During the fourth and final reign of Edwin Edwards, Louisiana riverboat gambling began in earnest, an effort to boost its flagging state income. That move would later dethrone King Eddie himself and earn him a 10-year stretch in federal prison, but that was years away. At the time, the future for gambling (called “gaming” by aficionados), and for the state, looked rosy.
In early 1993, Louisiana tossed 15 casino licenses up for grabs. No fewer than 50 companies competed for the lucrative licenses. Charles Lambert Sr., an old hand at developing casino and real estate projects, wanted to tie a riverboat casino into his newly acquired Baton Rouge landmark, the Capitol House Hotel on Lafayette Street.
Chip Lambert decided to throw in with his dad.
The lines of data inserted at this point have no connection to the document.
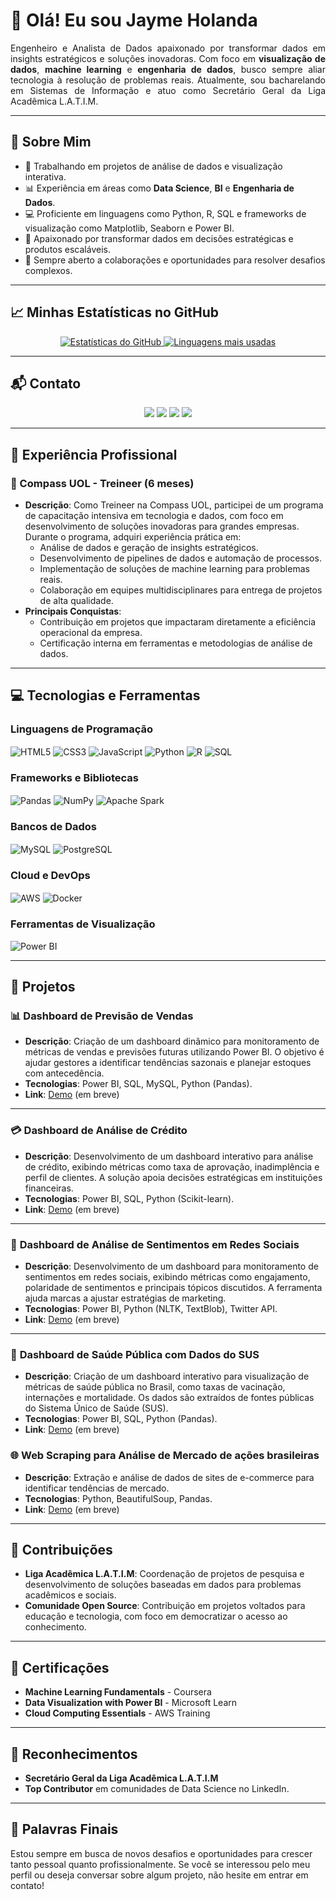 # 👋 Olá! Eu sou **Jayme Holanda**

<p align="justify">
Engenheiro e Analista de Dados apaixonado por transformar dados em insights estratégicos e soluções inovadoras. Com foco em <strong>visualização de dados</strong>, <strong>machine learning</strong> e <strong>engenharia de dados</strong>, busco sempre aliar tecnologia à resolução de problemas reais. Atualmente, sou bacharelando em Sistemas de Informação e atuo como Secretário Geral da Liga Acadêmica L.A.T.I.M.
</p>

---

## 🌟 Sobre Mim

- 🔭 Trabalhando em projetos de análise de dados e visualização interativa.
- 📊 Experiência em áreas como **Data Science**, **BI** e **Engenharia de Dados**.
- 💻 Proficiente em linguagens como Python, R, SQL e frameworks de visualização como Matplotlib, Seaborn e Power BI.
- 🎯 Apaixonado por transformar dados em decisões estratégicas e produtos escaláveis.
- 🤝 Sempre aberto a colaborações e oportunidades para resolver desafios complexos.

---

## 📈 Minhas Estatísticas no GitHub

<div align="center">
  <a href="https://github.com/anuraghazra/github-readme-stats">
    <img src="https://github-readme-stats.vercel.app/api?username=JaymeHolanda&theme=radical" alt="Estatísticas do GitHub" />
  </a>
  <a href="https://github.com/anuraghazra/github-readme-stats">
    <img src="https://github-readme-stats.vercel.app/api/top-langs/?username=JaymeHolanda&hide=html&layout=compact&theme=radical" alt="Linguagens mais usadas" />
  </a>
</div>

---

## 📬 Contato

<p align="center">
  <a href="https://www.instagram.com/dev.jayme/" target="_blank"><img src="https://img.shields.io/badge/-Instagram-%23E4405F?style=for-the-badge&logo=instagram&logoColor=white" /></a>
  <a href="https://discord.gg/qCpNaWgN" target="_blank"><img src="https://img.shields.io/badge/Discord-7289DA?style=for-the-badge&logo=discord&logoColor=white" /></a>
  <a href="mailto:jaymeholanda.dev@gmail.com"><img src="https://img.shields.io/badge/-Gmail-%23333?style=for-the-badge&logo=gmail&logoColor=white" /></a>
  <a href="https://www.linkedin.com/in/jayme-holanda-59886b248/" target="_blank"><img src="https://img.shields.io/badge/-LinkedIn-%230077B5?style=for-the-badge&logo=linkedin&logoColor=white" /></a>
</p>

---

## 💼 Experiência Profissional

### 🏢 Compass UOL - Treineer (6 meses)
- **Descrição**: Como Treineer na Compass UOL, participei de um programa de capacitação intensiva em tecnologia e dados, com foco em desenvolvimento de soluções inovadoras para grandes empresas. Durante o programa, adquiri experiência prática em:
  - Análise de dados e geração de insights estratégicos.
  - Desenvolvimento de pipelines de dados e automação de processos.
  - Implementação de soluções de machine learning para problemas reais.
  - Colaboração em equipes multidisciplinares para entrega de projetos de alta qualidade.
- **Principais Conquistas**:
  - Contribuição em projetos que impactaram diretamente a eficiência operacional da empresa.
  - Certificação interna em ferramentas e metodologias de análise de dados.

---

## 💻 Tecnologias e Ferramentas

### Linguagens de Programação
<div style="display: inline_block">
  <img align="center" alt="HTML5" src="https://img.shields.io/badge/HTML5-E34F26?style=for-the-badge&logo=html5&logoColor=white" />
  <img align="center" alt="CSS3" src="https://img.shields.io/badge/CSS3-1572B6?style=for-the-badge&logo=css3&logoColor=white" />
  <img align="center" alt="JavaScript" src="https://img.shields.io/badge/JavaScript-F7DF1E?style=for-the-badge&logo=javascript&logoColor=black" />
  <img align="center" alt="Python" src="https://img.shields.io/badge/Python-3776AB?style=for-the-badge&logo=python&logoColor=white" />
  <img align="center" alt="R" src="https://img.shields.io/badge/R-276DC3?style=for-the-badge&logo=r&logoColor=white" />
  <img align="center" alt="SQL" src="https://img.shields.io/badge/SQL-4479A1?style=for-the-badge&logo=mysql&logoColor=white" />
</div>

### Frameworks e Bibliotecas
<div style="display: inline_block">
  <img align="center" alt="Pandas" src="https://img.shields.io/badge/Pandas-150458?style=for-the-badge&logo=pandas&logoColor=white" />
  <img align="center" alt="NumPy" src="https://img.shields.io/badge/Numpy-77B725?style=for-the-badge&logo=numpy&logoColor=white" />
  <img align="center" alt="Apache Spark" src="https://img.shields.io/badge/Apache_Spark-E25A1C?style=for-the-badge&logo=apache-spark&logoColor=white" />
</div>

### Bancos de Dados
<div style="display: inline_block">
  <img align="center" alt="MySQL" src="https://img.shields.io/badge/MySQL-00000F?style=for-the-badge&logo=mysql&logoColor=white" />
  <img align="center" alt="PostgreSQL" src="https://img.shields.io/badge/PostgreSQL-4169E1?style=for-the-badge&logo=postgresql&logoColor=white" />
</div>

### Cloud e DevOps
<div style="display: inline_block">
  <img align="center" alt="AWS" src="https://img.shields.io/badge/AWS-%23232F3E.svg?style=for-the-badge&logo=amazon-aws&logoColor=white" />
  <img align="center" alt="Docker" src="https://img.shields.io/badge/docker-%230db7ed.svg?style=for-the-badge&logo=docker&logoColor=white" />
</div>

### Ferramentas de Visualização
<div style="display: inline_block">
  <img align="center" alt="Power BI" src="https://img.shields.io/badge/Power_BI-F2C80F?style=for-the-badge&logo=powerbi&logoColor=black" />
</div>

---

## 🚀 Projetos

### 📊 **Dashboard de Previsão de Vendas**

- **Descrição**: Criação de um dashboard dinâmico para monitoramento de métricas de vendas e previsões futuras utilizando Power BI. O objetivo é ajudar gestores a identificar tendências sazonais e planejar estoques com antecedência.
- **Tecnologias**: Power BI, SQL, MySQL, Python (Pandas).
- **Link**: [Demo](#) (em breve)

---

### 💳 **Dashboard de Análise de Crédito**

- **Descrição**: Desenvolvimento de um dashboard interativo para análise de crédito, exibindo métricas como taxa de aprovação, inadimplência e perfil de clientes. A solução apoia decisões estratégicas em instituições financeiras.
- **Tecnologias**: Power BI, SQL, Python (Scikit-learn).
- **Link**: [Demo](#) (em breve)

---


### 📱 **Dashboard de Análise de Sentimentos em Redes Sociais**

- **Descrição**: Desenvolvimento de um dashboard para monitoramento de sentimentos em redes sociais, exibindo métricas como engajamento, polaridade de sentimentos e principais tópicos discutidos. A ferramenta ajuda marcas a ajustar estratégias de marketing.
- **Tecnologias**: Power BI, Python (NLTK, TextBlob), Twitter API.
- **Link**: [Demo](#) (em breve)

---

### 🏥 **Dashboard de Saúde Pública com Dados do SUS**

- **Descrição**: Criação de um dashboard interativo para visualização de métricas de saúde pública no Brasil, como taxas de vacinação, internações e mortalidade. Os dados são extraídos de fontes públicas do Sistema Único de Saúde (SUS).
- **Tecnologias**: Power BI, SQL, Python (Pandas).
- **Link**: [Demo](#) (em breve)

### 🌐 **Web Scraping para Análise de Mercado de ações brasileiras**
- **Descrição**: Extração e análise de dados de sites de e-commerce para identificar tendências de mercado.
- **Tecnologias**: Python, BeautifulSoup, Pandas.
- **Link**: [Demo](#) (em breve)

---

## 🤝 Contribuições

- **Liga Acadêmica L.A.T.I.M**: Coordenação de projetos de pesquisa e desenvolvimento de soluções baseadas em dados para problemas acadêmicos e sociais.
- **Comunidade Open Source**: Contribuição em projetos voltados para educação e tecnologia, com foco em democratizar o acesso ao conhecimento.

---

## 📜 Certificações

- **Machine Learning Fundamentals** - Coursera
- **Data Visualization with Power BI** - Microsoft Learn
- **Cloud Computing Essentials** - AWS Training

---

## 🌟 Reconhecimentos

- **Secretário Geral da Liga Acadêmica L.A.T.I.M**
- **Top Contributor** em comunidades de Data Science no LinkedIn.

---

## 📌 Palavras Finais

Estou sempre em busca de novos desafios e oportunidades para crescer tanto pessoal quanto profissionalmente. Se você se interessou pelo meu perfil ou deseja conversar sobre algum projeto, não hesite em entrar em contato!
“I had an MBA degree and was finishing up law school, and I needed a job,” Lambert says.
The casino they wanted to open at the foot of Florida Street was going to be called the Lady Luck. As it turned out, the Lady Luck project was anything but lucky.
Lambert, fresh out of law school and admittedly naďve about the business, thought the competition for two state licenses to be issued in Baton Rouge would be honest and fair. He should have known better.
As Lambert found out, and as he explained to 225, the freshly enacted state law, known as the Louisiana Riverboat Economic Development and Gaming Control Act, gave authority for issuing the casino licenses to the Gaming Division of the Louisiana State Police. The act created a Riverboat Gaming Commission, whose members were to be appointed by the governor. The Commission was supposed to rule on any appeals regarding the Gaming Division’s licensing decisions.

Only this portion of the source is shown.